Copy out all lines in the data below containing the string "good".

START DATASET RECORDS

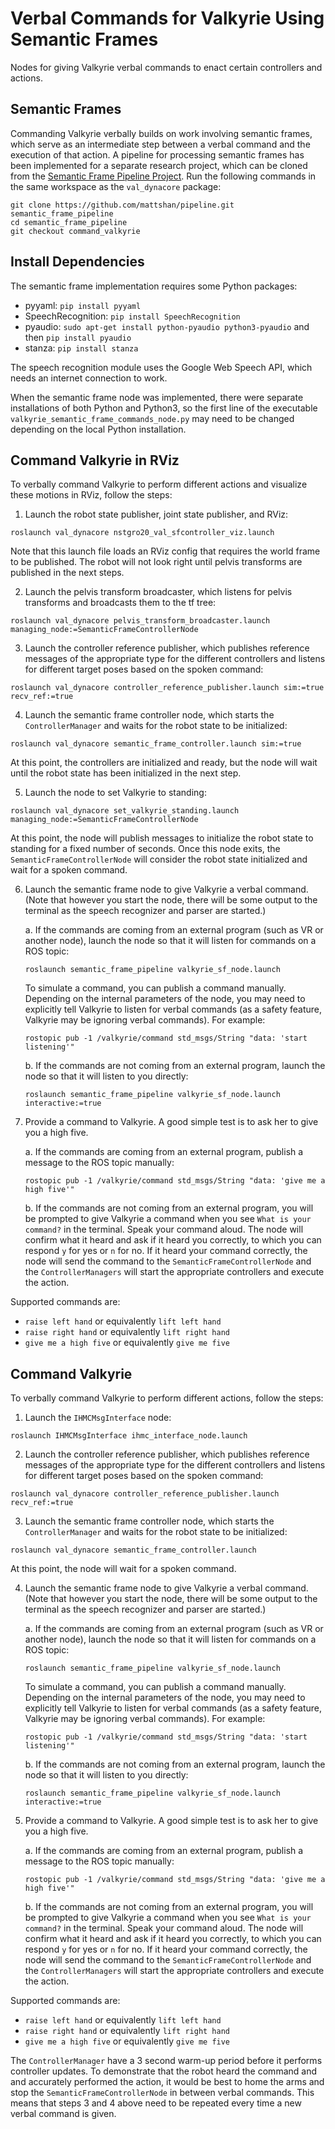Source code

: # Verbal Commands for Valkyrie Using Semantic Frames
Nodes for giving Valkyrie verbal commands to enact certain controllers and actions.



## Semantic Frames
Commanding Valkyrie verbally builds on work involving semantic frames, which serve as an intermediate step between a verbal command and the execution of that action.  A pipeline for processing semantic frames has been implemented for a separate research project, which can be cloned from the [Semantic Frame Pipeline Project](https://github.com/mattshan/pipeline).  Run the following commands in the same workspace as the `val_dynacore` package:
```
git clone https://github.com/mattshan/pipeline.git semantic_frame_pipeline
cd semantic_frame_pipeline
git checkout command_valkyrie
```



## Install Dependencies
The semantic frame implementation requires some Python packages:
- pyyaml: `pip install pyyaml`
- SpeechRecognition: `pip install SpeechRecognition`
- pyaudio: `sudo apt-get install python-pyaudio python3-pyaudio` and then `pip install pyaudio`
- stanza: `pip install stanza`

The speech recognition module uses the Google Web Speech API, which needs an internet connection to work.

When the semantic frame node was implemented, there were separate installations of both Python and Python3, so the first line of the executable `valkyrie_semantic_frame_commands_node.py` may need to be changed depending on the local Python installation.



## Command Valkyrie in RViz
To verbally command Valkyrie to perform different actions and visualize these motions in RViz, follow the steps:
1. Launch the robot state publisher, joint state publisher, and RViz:
```
roslaunch val_dynacore nstgro20_val_sfcontroller_viz.launch
```
Note that this launch file loads an RViz config that requires the world frame to be published.  The robot will not look right until pelvis transforms are published in the next steps.

2. Launch the pelvis transform broadcaster, which listens for pelvis transforms and broadcasts them to the tf tree:
```
roslaunch val_dynacore pelvis_transform_broadcaster.launch managing_node:=SemanticFrameControllerNode
```

3. Launch the controller reference publisher, which publishes reference messages of the appropriate type for the different controllers and listens for different target poses based on the spoken command:
```
roslaunch val_dynacore controller_reference_publisher.launch sim:=true recv_ref:=true
```

4. Launch the semantic frame controller node, which starts the `ControllerManager` and waits for the robot state to be initialized:
```
roslaunch val_dynacore semantic_frame_controller.launch sim:=true
```
At this point, the controllers are initialized and ready, but the node will wait until the robot state has been initialized in the next step.

5. Launch the node to set Valkyrie to standing:
```
roslaunch val_dynacore set_valkyrie_standing.launch managing_node:=SemanticFrameControllerNode
```
At this point, the node will publish messages to initialize the robot state to standing for a fixed number of seconds.  Once this node exits, the `SemanticFrameControllerNode` will consider the robot state initialized and wait for a spoken command.

6. Launch the semantic frame node to give Valkyrie a verbal command.  (Note that however you start the node, there will be some output to the terminal as the speech recognizer and parser are started.)

    a. If the commands are coming from an external program (such as VR or another node), launch the node so that it will listen for commands on a ROS topic:
    ```
    roslaunch semantic_frame_pipeline valkyrie_sf_node.launch
    ```

    To simulate a command, you can publish a command manually.  Depending on the internal parameters of the node, you may need to explicitly tell Valkyrie to listen for verbal commands (as a safety feature, Valkyrie may be ignoring verbal commands).  For example:
    ```
    rostopic pub -1 /valkyrie/command std_msgs/String "data: 'start listening'"
    ```

    b. If the commands are not coming from an external program, launch the node so that it will listen to you directly:
    ```
    roslaunch semantic_frame_pipeline valkyrie_sf_node.launch interactive:=true
    ```

7. Provide a command to Valkyrie.  A good simple test is to ask her to give you a high five.

    a. If the commands are coming from an external program, publish a message to the ROS topic manually:
    ```
    rostopic pub -1 /valkyrie/command std_msgs/String "data: 'give me a high five'"
    ```

    b. If the commands are not coming from an external program, you will be prompted to give Valkyrie a command when you see `What is your command?` in the terminal.  Speak your command aloud.  The node will confirm what it heard and ask if it heard you correctly, to which you can respond `y` for yes or `n` for no.  If it heard your command correctly, the node will send the command to the `SemanticFrameControllerNode` and the `ControllerManagers` will start the appropriate controllers and execute the action.

Supported commands are:
- `raise left hand` or equivalently `lift left hand`
- `raise right hand` or equivalently `lift right hand`
- `give me a high five` or equivalently `give me five`



## Command Valkyrie
To verbally command Valkyrie to perform different actions, follow the steps:

1. Launch the `IHMCMsgInterface` node:
```
roslaunch IHMCMsgInterface ihmc_interface_node.launch
```

2. Launch the controller reference publisher, which publishes reference messages of the appropriate type for the different controllers and listens for different target poses based on the spoken command:
```
roslaunch val_dynacore controller_reference_publisher.launch recv_ref:=true
```

3. Launch the semantic frame controller node, which starts the `ControllerManager` and waits for the robot state to be initialized:
```
roslaunch val_dynacore semantic_frame_controller.launch
```
At this point, the node will wait for a spoken command.

4. Launch the semantic frame node to give Valkyrie a verbal command.  (Note that however you start the node, there will be some output to the terminal as the speech recognizer and parser are started.)

    a. If the commands are coming from an external program (such as VR or another node), launch the node so that it will listen for commands on a ROS topic:
    ```
    roslaunch semantic_frame_pipeline valkyrie_sf_node.launch
    ```

    To simulate a command, you can publish a command manually.  Depending on the internal parameters of the node, you may need to explicitly tell Valkyrie to listen for verbal commands (as a safety feature, Valkyrie may be ignoring verbal commands).  For example:
    ```
    rostopic pub -1 /valkyrie/command std_msgs/String "data: 'start listening'"
    ```

    b. If the commands are not coming from an external program, launch the node so that it will listen to you directly:
    ```
    roslaunch semantic_frame_pipeline valkyrie_sf_node.launch interactive:=true
    ```

5. Provide a command to Valkyrie.  A good simple test is to ask her to give you a high five.

    a. If the commands are coming from an external program, publish a message to the ROS topic manually:
    ```
    rostopic pub -1 /valkyrie/command std_msgs/String "data: 'give me a high five'"
    ```

    b. If the commands are not coming from an external program, you will be prompted to give Valkyrie a command when you see `What is your command?` in the terminal.  Speak your command aloud.  The node will confirm what it heard and ask if it heard you correctly, to which you can respond `y` for yes or `n` for no.  If it heard your command correctly, the node will send the command to the `SemanticFrameControllerNode` and the `ControllerManagers` will start the appropriate controllers and execute the action.

Supported commands are:
- `raise left hand` or equivalently `lift left hand`
- `raise right hand` or equivalently `lift right hand`
- `give me a high five` or equivalently `give me five`

The `ControllerManager` have a 3 second warm-up period before it performs controller updates.  To demonstrate that the robot heard the command and and accurately performed the action, it would be best to home the arms and stop the `SemanticFrameControllerNode` in between verbal commands.  This means that steps 3 and 4 above need to be repeated every time a new verbal command is given.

END DATASET RECORDS

## TASK OUTPUT
7. Provide a command to Valkyrie.  A good simple test is to ask her to give you a high five.
5. Provide a command to Valkyrie.  A good simple test is to ask her to give you a high five.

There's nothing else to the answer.